INSTRUCTIONS FOR THE TASK
Within the lines below, the span from the line with "GitHub Pages deploy." to the line with "- **PostgreSQL** (ou outro banco relacional)", both ends included, is to be reproduced exactly, with pictures omitted.

(DATASET ENTRIES)

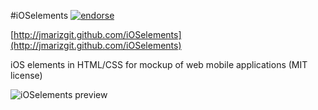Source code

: #iOSelements
[![endorse](http://api.coderwall.com/jmarizgit/endorsecount.png)](http://coderwall.com/jmarizgit)<br/>

[http://jmarizgit.github.com/iOSelements](http://jmarizgit.github.com/iOSelements)<br/>

iOS elements in HTML/CSS for mockup of web mobile applications (MIT license)

![iOSelements preview](http://emoriz.com/github/ioselementspreview11102012_2.png)


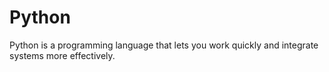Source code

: # Python

Python is a programming language that lets you work quickly and integrate systems more effectively.
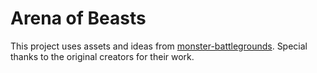 # Arena of Beasts
This project uses assets and ideas from [monster-battlegrounds](https://weentermakesgames.itch.io/monster-battlegrounds). Special thanks to the original creators for their work.

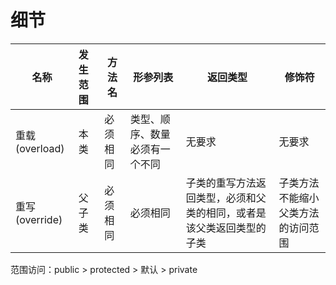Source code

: # 细节
| 名称           | 发生范围 | 方法名   | 形参列表                       | 返回类型                                                     | 修饰符                             |
| -------------- | :------- | -------- | ------------------------------ | ------------------------------------------------------------ | ---------------------------------- |
| 重载(overload) | 本类     | 必须相同 | 类型、顺序、数量必须有一个不同 | 无要求                                                       | 无要求                             |
| 重写(override) | 父子类   | 必须相同 | 必须相同                       | 子类的重写方法返回类型，必须和父类的相同，或者是该父类返回类型的子类 | 子类方法不能缩小父类方法的访问范围 |

范围访问：public > protected > 默认 > private
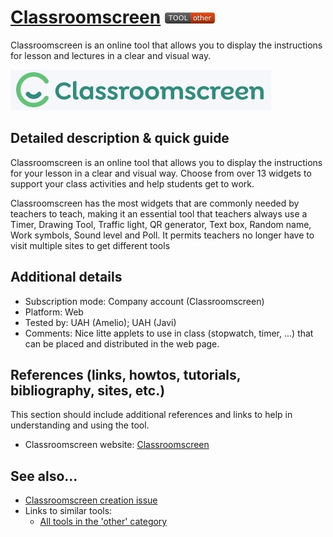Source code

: # [Classroomscreen](https://classroomscreen.com/)  [<img src="images/other.png" align="bottom">](https://github.com/e-CLOSE/Toolbox/issues?q=label%3A01_TOOL+label%3Aother)

Classroomscreen is an online tool that allows you to display the instructions for lesson and lectures in a clear and visual way.

![Classroomscreen logo](images/Classroomscreen.png)

## Detailed description & quick guide

Classroomscreen is an online tool that allows you to display the instructions for your lesson in a clear and visual way. Choose from over 13 widgets to support your class activities and help students get to work.

Classroomscreen has the most widgets that are commonly needed by teachers to teach, making it an essential tool that teachers always use a Timer, Drawing Tool, Traffic light, QR generator, Text box, Random name, Work symbols, Sound level and Poll. It permits teachers no longer have to visit multiple sites to get different tools

## Additional details

- Subscription mode: Company account (Classroomscreen)
- Platform: Web
- Tested by: UAH (Amelio); UAH (Javi)
- Comments: Nice litte applets to use in class (stopwatch, timer, ...) that can be placed and distributed in the web page.


## References (links, howtos, tutorials, bibliography, sites, etc.)

This section should include additional references and links to help in
understanding and using the tool.

- Classroomscreen website: [Classroomscreen](https://classroomscreen.com/)


## See also...

- [Classroomscreen creation issue](https://github.com/e-CLOSE/Toolbox/issues/113)
- Links to similar tools:
  - [All tools in the 'other' category](https://github.com/e-CLOSE/Toolbox/issues?q=label%3A01_TOOL+label%3Aother)
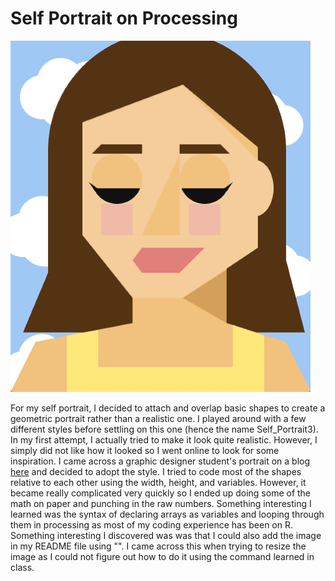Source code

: # Self Portrait on Processing

<img src="Intro_IM_Portrait.png" width="480">

For my self portrait, I decided to attach and overlap basic shapes to create a geometric portrait rather than a realistic one. I played around with a few different styles before settling on this one (hence the name Self_Portrait3). In my first attempt, I actually tried to make it look quite realistic. However, I simply did not like how it looked so I went online to look for some inspiration. I came across a graphic designer student's portrait on a blog [here](https://mollyfromraleigh.wordpress.com/tag/museum/) and decided to adopt the style. I tried to code most of the shapes relative to each other using the
width, height, and variables. However, it became really complicated very quickly so I ended up doing some of the math on paper and punching in the raw numbers. Something interesting I learned was the syntax of declaring arrays as variables and looping through them in processing as most of my coding experience has been on R. Something interesting I discovered was was that I could also add the image in my README file using "<img>". I came across this when trying to resize the image as I could not figure out how to do it using the command learned in class.
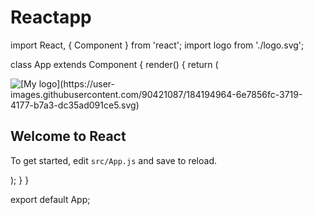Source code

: # Reactapp
import React, { Component } from 'react';
import logo from './logo.svg';

class App extends Component {
  render() {
    return (
      <div className="App">
        <div className="App-header">
          <img src={logo} className="App-logo" alt="[My logo](https://user-images.githubusercontent.com/90421087/184194964-6e7856fc-3719-4177-b7a3-dc35ad091ce5.svg)
" />
          <h2>Welcome to React</h2>
        </div>
        <p className="App-intro">
          To get started, edit <code>src/App.js</code> and save to reload.
        </p>
      </div>
    );
  }
}

export default App;
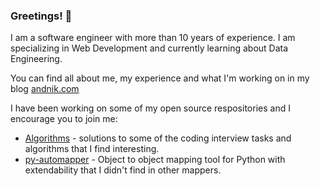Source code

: ### Greetings! 👋

I am a software engineer with more than 10 years of experience. I am specializing in Web Development and currently learning about Data Engineering.

You can find all about me, my experience and what I'm working on in my blog [andnik.com](https://andnik.com)

I have been working on some of my open source respositories and I encourage you to join me:
* [Algorithms](https://github.com/anikolaienko/Algorithms) - solutions to some of the coding interview tasks and algorithms that I find interesting.
* [py-automapper](https://github.com/anikolaienko/py-automapper) - Object to object mapping tool for Python with extendability that I didn't find in other mappers.
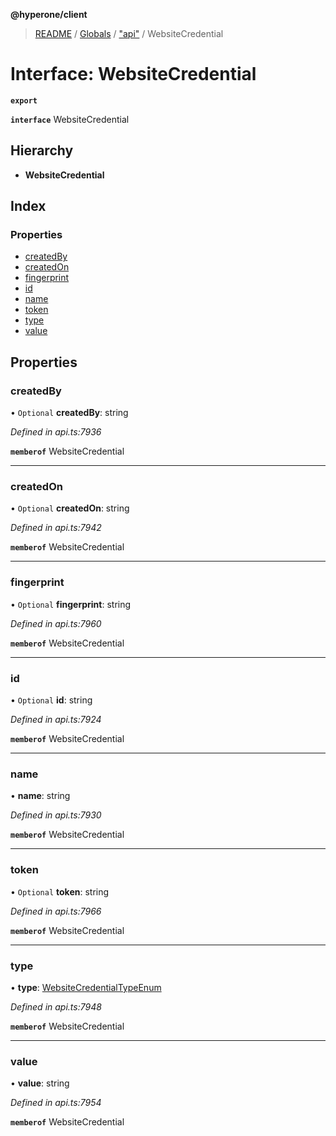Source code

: **@hyperone/client**

> [README](../README.md) / [Globals](../globals.md) / ["api"](../modules/_api_.md) / WebsiteCredential

# Interface: WebsiteCredential

**`export`** 

**`interface`** WebsiteCredential

## Hierarchy

* **WebsiteCredential**

## Index

### Properties

* [createdBy](_api_.websitecredential.md#createdby)
* [createdOn](_api_.websitecredential.md#createdon)
* [fingerprint](_api_.websitecredential.md#fingerprint)
* [id](_api_.websitecredential.md#id)
* [name](_api_.websitecredential.md#name)
* [token](_api_.websitecredential.md#token)
* [type](_api_.websitecredential.md#type)
* [value](_api_.websitecredential.md#value)

## Properties

### createdBy

• `Optional` **createdBy**: string

*Defined in api.ts:7936*

**`memberof`** WebsiteCredential

___

### createdOn

• `Optional` **createdOn**: string

*Defined in api.ts:7942*

**`memberof`** WebsiteCredential

___

### fingerprint

• `Optional` **fingerprint**: string

*Defined in api.ts:7960*

**`memberof`** WebsiteCredential

___

### id

• `Optional` **id**: string

*Defined in api.ts:7924*

**`memberof`** WebsiteCredential

___

### name

•  **name**: string

*Defined in api.ts:7930*

**`memberof`** WebsiteCredential

___

### token

• `Optional` **token**: string

*Defined in api.ts:7966*

**`memberof`** WebsiteCredential

___

### type

•  **type**: [WebsiteCredentialTypeEnum](../enums/_api_.websitecredentialtypeenum.md)

*Defined in api.ts:7948*

**`memberof`** WebsiteCredential

___

### value

•  **value**: string

*Defined in api.ts:7954*

**`memberof`** WebsiteCredential

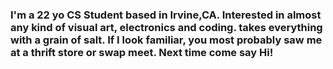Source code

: ### I'm a 22 yo CS Student based in Irvine,CA. Interested in almost any kind of visual art, electronics and coding. takes everything with a grain of salt. If I look familiar, you most probably saw me at a thrift store or swap meet. Next time come say Hi!

<!--
**saidyanik/saidyanik** is a ✨ _special_ ✨ repository because its `README.md` (this file) appears on your GitHub profile.

Here are some ideas to get you started:

- 🔭 I’m currently working on ...
- 🌱 I’m currently learning ...
- 👯 I’m looking to collaborate on ...
- 🤔 I’m looking for help with ...
- 💬 Ask me about ...
- 📫 How to reach me: ...
- 😄 Pronouns: ...
- ⚡ Fun fact: ...
-->
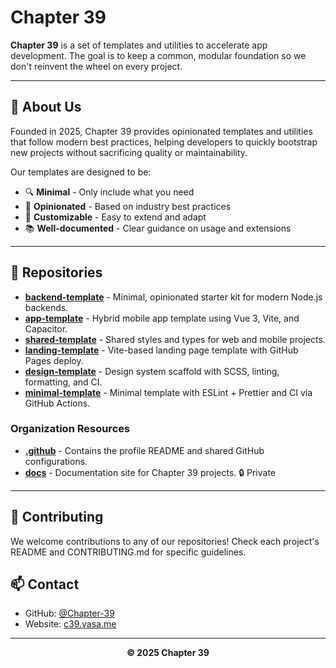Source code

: # Chapter 39

**Chapter 39** is a set of templates and utilities to accelerate app development.
The goal is to keep a common, modular foundation so we don't reinvent the wheel on every project.

---

## 🚀 About Us

Founded in 2025, Chapter 39 provides opinionated templates and utilities that follow modern best practices, helping developers to quickly bootstrap new projects without sacrificing quality or maintainability.

Our templates are designed to be:

- 🔍 **Minimal** - Only include what you need
- 🧠 **Opinionated** - Based on industry best practices
- 🔧 **Customizable** - Easy to extend and adapt
- 📚 **Well-documented** - Clear guidance on usage and extensions

---

## 🔹 Repositories

- [**backend-template**](https://github.com/Chapter-39/backend-template) - Minimal, opinionated starter kit for modern Node.js backends.
- [**app-template**](https://github.com/Chapter-39/app-template) - Hybrid mobile app template using Vue 3, Vite, and Capacitor.
- [**shared-template**](https://github.com/Chapter-39/shared-template) - Shared styles and types for web and mobile projects.
- [**landing-template**](https://github.com/Chapter-39/landing-template) - Vite-based landing page template with GitHub Pages deploy.
- [**design-template**](https://github.com/Chapter-39/design-template) - Design system scaffold with SCSS, linting, formatting, and CI.
- [**minimal-template**](https://github.com/Chapter-39/minimal-template) - Minimal template with ESLint + Prettier and CI via GitHub Actions.

### Organization Resources

- [**.github**](https://github.com/Chapter-39/.github) - Contains the profile README and shared GitHub configurations.
- [**docs**](https://github.com/Chapter-39/docs) - Documentation site for Chapter 39 projects. 🔒 Private

---

## 🤝 Contributing

We welcome contributions to any of our repositories! Check each project's README and CONTRIBUTING.md for specific guidelines.

## 📫 Contact

- GitHub: [@Chapter-39](https://github.com/Chapter-39)
- Website: [c39.vasa.me](https://c39.vasa.me) <!-- ✅ Verified as accessible and properly configured as of 2025-06 -->
  <!-- Maintainers: If updating this URL, please verify accessibility and configuration before publishing. -->

---

<div align="center">
  
  **© 2025 Chapter 39**
  
</div>
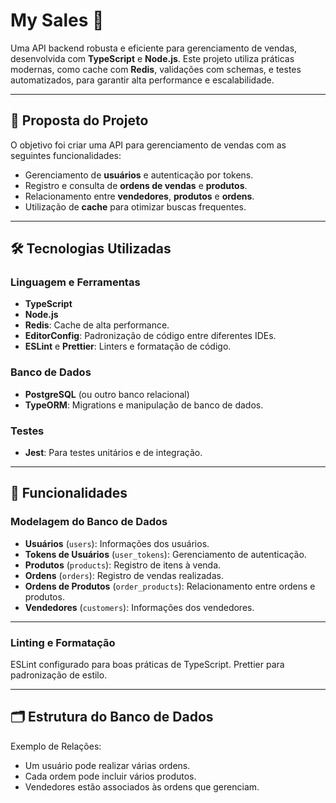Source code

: # My Sales 🚀

Uma API backend robusta e eficiente para gerenciamento de vendas, desenvolvida com **TypeScript** e **Node.js**. Este projeto utiliza práticas modernas, como cache com **Redis**, validações com schemas, e testes automatizados, para garantir alta performance e escalabilidade.

---

## 📌 Proposta do Projeto

O objetivo foi criar uma API para gerenciamento de vendas com as seguintes funcionalidades:  
- Gerenciamento de **usuários** e autenticação por tokens.
- Registro e consulta de **ordens de vendas** e **produtos**.
- Relacionamento entre **vendedores**, **produtos** e **ordens**.
- Utilização de **cache** para otimizar buscas frequentes.

---

## 🛠️ Tecnologias Utilizadas

### **Linguagem e Ferramentas**
- **TypeScript**
- **Node.js**
- **Redis**: Cache de alta performance.
- **EditorConfig**: Padronização de código entre diferentes IDEs.
- **ESLint** e **Prettier**: Linters e formatação de código.

### **Banco de Dados**
- **PostgreSQL** (ou outro banco relacional)
- **TypeORM**: Migrations e manipulação de banco de dados.

### **Testes**
- **Jest**: Para testes unitários e de integração.

---

## 🚀 Funcionalidades

### **Modelagem do Banco de Dados**
- **Usuários** (`users`): Informações dos usuários.
- **Tokens de Usuários** (`user_tokens`): Gerenciamento de autenticação.
- **Produtos** (`products`): Registro de itens à venda.
- **Ordens** (`orders`): Registro de vendas realizadas.
- **Ordens de Produtos** (`order_products`): Relacionamento entre ordens e produtos.
- **Vendedores** (`customers`): Informações dos vendedores.

---

### **Linting e Formatação**

ESLint configurado para boas práticas de TypeScript.
Prettier para padronização de estilo.

---

## 🗂️ Estrutura do Banco de Dados

Exemplo de Relações:
- Um usuário pode realizar várias ordens.
- Cada ordem pode incluir vários produtos.
- Vendedores estão associados às ordens que gerenciam.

(End DATASET ENTRIES)

RESPONSE BOX
- [**landing-template**](https://github.com/Chapter-39/landing-template) - Vite-based landing page template with GitHub Pages deploy.
- [**design-template**](https://github.com/Chapter-39/design-template) - Design system scaffold with SCSS, linting, formatting, and CI.
- [**minimal-template**](https://github.com/Chapter-39/minimal-template) - Minimal template with ESLint + Prettier and CI via GitHub Actions.

### Organization Resources

- [**.github**](https://github.com/Chapter-39/.github) - Contains the profile README and shared GitHub configurations.
- [**docs**](https://github.com/Chapter-39/docs) - Documentation site for Chapter 39 projects. 🔒 Private

---

## 🤝 Contributing

We welcome contributions to any of our repositories! Check each project's README and CONTRIBUTING.md for specific guidelines.

## 📫 Contact

- GitHub: [@Chapter-39](https://github.com/Chapter-39)
- Website: [c39.vasa.me](https://c39.vasa.me) <!-- ✅ Verified as accessible and properly configured as of 2025-06 -->
  <!-- Maintainers: If updating this URL, please verify accessibility and configuration before publishing. -->

---

<div align="center">
  
  **© 2025 Chapter 39**
  
</div>
Source code

: # My Sales 🚀

Uma API backend robusta e eficiente para gerenciamento de vendas, desenvolvida com **TypeScript** e **Node.js**. Este projeto utiliza práticas modernas, como cache com **Redis**, validações com schemas, e testes automatizados, para garantir alta performance e escalabilidade.

---

## 📌 Proposta do Projeto

O objetivo foi criar uma API para gerenciamento de vendas com as seguintes funcionalidades:  
- Gerenciamento de **usuários** e autenticação por tokens.
- Registro e consulta de **ordens de vendas** e **produtos**.
- Relacionamento entre **vendedores**, **produtos** e **ordens**.
- Utilização de **cache** para otimizar buscas frequentes.

---

## 🛠️ Tecnologias Utilizadas

### **Linguagem e Ferramentas**
- **TypeScript**
- **Node.js**
- **Redis**: Cache de alta performance.
- **EditorConfig**: Padronização de código entre diferentes IDEs.
- **ESLint** e **Prettier**: Linters e formatação de código.

### **Banco de Dados**
- **PostgreSQL** (ou outro banco relacional)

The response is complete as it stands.